▶ YOUR OBJECTIVE:
The answer must be a single number: how many lines in this listing hold the word "Admin".

▶ EXERCISE MATERIAL:
============================================================

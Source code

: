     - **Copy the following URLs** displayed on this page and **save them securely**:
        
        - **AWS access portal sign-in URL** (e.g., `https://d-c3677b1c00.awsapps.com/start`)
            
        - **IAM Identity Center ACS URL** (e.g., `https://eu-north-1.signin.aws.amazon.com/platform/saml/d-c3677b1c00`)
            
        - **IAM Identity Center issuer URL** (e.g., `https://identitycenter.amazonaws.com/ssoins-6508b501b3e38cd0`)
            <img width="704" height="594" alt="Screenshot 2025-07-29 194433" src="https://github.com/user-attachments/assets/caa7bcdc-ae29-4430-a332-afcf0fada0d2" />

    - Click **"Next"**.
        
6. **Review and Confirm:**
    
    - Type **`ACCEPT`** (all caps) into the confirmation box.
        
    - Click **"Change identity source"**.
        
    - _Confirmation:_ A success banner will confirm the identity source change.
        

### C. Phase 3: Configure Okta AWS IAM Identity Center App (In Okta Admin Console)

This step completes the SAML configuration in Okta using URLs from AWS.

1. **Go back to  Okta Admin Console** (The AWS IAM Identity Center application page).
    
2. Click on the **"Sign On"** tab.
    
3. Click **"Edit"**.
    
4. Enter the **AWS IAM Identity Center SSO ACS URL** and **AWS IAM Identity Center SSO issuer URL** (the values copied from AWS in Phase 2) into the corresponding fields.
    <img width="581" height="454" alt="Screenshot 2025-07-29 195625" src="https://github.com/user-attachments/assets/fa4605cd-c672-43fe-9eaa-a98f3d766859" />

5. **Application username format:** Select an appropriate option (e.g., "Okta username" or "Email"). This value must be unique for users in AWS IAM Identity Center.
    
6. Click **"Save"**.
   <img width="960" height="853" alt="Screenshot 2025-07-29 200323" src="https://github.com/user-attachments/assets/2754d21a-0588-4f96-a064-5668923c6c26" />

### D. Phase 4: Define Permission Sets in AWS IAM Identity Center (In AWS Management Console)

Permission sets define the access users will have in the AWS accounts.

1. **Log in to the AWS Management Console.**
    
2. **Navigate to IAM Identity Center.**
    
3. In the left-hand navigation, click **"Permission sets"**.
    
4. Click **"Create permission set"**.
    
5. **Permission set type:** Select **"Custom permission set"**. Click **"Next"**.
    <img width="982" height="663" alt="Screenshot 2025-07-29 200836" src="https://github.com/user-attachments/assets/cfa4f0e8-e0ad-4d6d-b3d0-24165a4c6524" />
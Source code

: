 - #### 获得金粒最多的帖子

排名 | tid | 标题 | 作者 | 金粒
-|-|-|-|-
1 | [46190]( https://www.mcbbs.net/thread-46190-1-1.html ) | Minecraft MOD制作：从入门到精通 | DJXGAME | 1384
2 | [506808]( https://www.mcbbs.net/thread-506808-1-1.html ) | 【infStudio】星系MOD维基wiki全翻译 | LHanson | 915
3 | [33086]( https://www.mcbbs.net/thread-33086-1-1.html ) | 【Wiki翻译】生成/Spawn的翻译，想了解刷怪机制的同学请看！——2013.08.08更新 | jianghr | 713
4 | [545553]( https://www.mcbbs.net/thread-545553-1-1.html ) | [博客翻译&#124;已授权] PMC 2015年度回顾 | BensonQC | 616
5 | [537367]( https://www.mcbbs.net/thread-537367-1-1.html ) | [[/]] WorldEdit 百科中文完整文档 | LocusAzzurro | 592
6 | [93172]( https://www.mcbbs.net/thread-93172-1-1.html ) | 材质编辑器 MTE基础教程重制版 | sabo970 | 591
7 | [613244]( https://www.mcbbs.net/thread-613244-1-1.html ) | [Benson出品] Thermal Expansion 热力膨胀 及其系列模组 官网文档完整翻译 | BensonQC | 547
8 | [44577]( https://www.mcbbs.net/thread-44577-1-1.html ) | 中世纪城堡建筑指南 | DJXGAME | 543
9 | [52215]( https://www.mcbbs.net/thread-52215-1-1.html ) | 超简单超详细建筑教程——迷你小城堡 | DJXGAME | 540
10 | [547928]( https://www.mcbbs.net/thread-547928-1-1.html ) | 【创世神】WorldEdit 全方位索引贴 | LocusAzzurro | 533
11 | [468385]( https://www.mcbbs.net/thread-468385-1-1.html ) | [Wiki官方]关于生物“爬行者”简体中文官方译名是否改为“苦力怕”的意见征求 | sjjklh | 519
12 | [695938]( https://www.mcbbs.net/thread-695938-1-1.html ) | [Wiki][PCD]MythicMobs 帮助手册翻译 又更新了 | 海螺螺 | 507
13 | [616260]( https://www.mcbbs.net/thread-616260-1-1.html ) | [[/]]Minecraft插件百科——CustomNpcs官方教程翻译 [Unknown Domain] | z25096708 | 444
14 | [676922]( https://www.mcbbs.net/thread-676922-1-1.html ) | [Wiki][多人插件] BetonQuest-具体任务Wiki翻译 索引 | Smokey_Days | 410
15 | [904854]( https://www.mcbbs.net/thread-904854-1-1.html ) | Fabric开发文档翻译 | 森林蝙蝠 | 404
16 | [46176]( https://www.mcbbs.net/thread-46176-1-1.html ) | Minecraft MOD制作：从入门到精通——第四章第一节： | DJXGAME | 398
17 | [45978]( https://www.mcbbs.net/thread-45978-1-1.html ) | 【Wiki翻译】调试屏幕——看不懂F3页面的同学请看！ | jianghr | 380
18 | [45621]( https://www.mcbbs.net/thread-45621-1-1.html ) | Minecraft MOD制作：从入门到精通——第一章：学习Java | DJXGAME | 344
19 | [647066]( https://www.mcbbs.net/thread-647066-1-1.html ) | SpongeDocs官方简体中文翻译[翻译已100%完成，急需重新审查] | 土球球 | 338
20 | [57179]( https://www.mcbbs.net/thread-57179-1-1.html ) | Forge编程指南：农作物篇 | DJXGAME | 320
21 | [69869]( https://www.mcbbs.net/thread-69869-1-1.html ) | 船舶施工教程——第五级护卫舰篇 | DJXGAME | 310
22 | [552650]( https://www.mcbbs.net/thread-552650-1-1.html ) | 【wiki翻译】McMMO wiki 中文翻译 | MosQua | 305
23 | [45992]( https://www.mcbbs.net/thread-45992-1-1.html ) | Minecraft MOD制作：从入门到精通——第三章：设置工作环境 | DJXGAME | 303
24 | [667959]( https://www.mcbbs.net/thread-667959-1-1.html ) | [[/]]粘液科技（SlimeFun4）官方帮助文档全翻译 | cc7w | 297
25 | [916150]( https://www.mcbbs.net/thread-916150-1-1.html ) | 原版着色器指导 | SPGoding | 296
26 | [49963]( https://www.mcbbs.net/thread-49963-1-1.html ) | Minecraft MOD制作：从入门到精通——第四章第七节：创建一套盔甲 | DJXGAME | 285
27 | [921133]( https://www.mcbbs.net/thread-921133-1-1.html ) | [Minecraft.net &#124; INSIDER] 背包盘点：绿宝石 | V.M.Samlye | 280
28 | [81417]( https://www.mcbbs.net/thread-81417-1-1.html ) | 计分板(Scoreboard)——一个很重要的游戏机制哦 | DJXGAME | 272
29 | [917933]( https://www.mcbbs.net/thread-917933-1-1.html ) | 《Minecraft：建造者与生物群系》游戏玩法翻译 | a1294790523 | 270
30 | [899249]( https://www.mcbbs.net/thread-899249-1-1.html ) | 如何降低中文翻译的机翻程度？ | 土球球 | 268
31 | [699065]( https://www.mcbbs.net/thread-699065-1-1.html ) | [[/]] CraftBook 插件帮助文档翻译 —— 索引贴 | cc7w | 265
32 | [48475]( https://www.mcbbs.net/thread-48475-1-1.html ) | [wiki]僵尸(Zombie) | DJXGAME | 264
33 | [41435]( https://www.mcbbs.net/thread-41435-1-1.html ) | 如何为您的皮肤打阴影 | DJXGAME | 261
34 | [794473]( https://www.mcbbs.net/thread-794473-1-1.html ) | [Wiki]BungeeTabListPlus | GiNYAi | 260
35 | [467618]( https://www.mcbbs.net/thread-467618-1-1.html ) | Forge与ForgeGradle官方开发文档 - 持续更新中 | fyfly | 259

============================================================

▶ ANSWER TO THIS EXERCISE:
2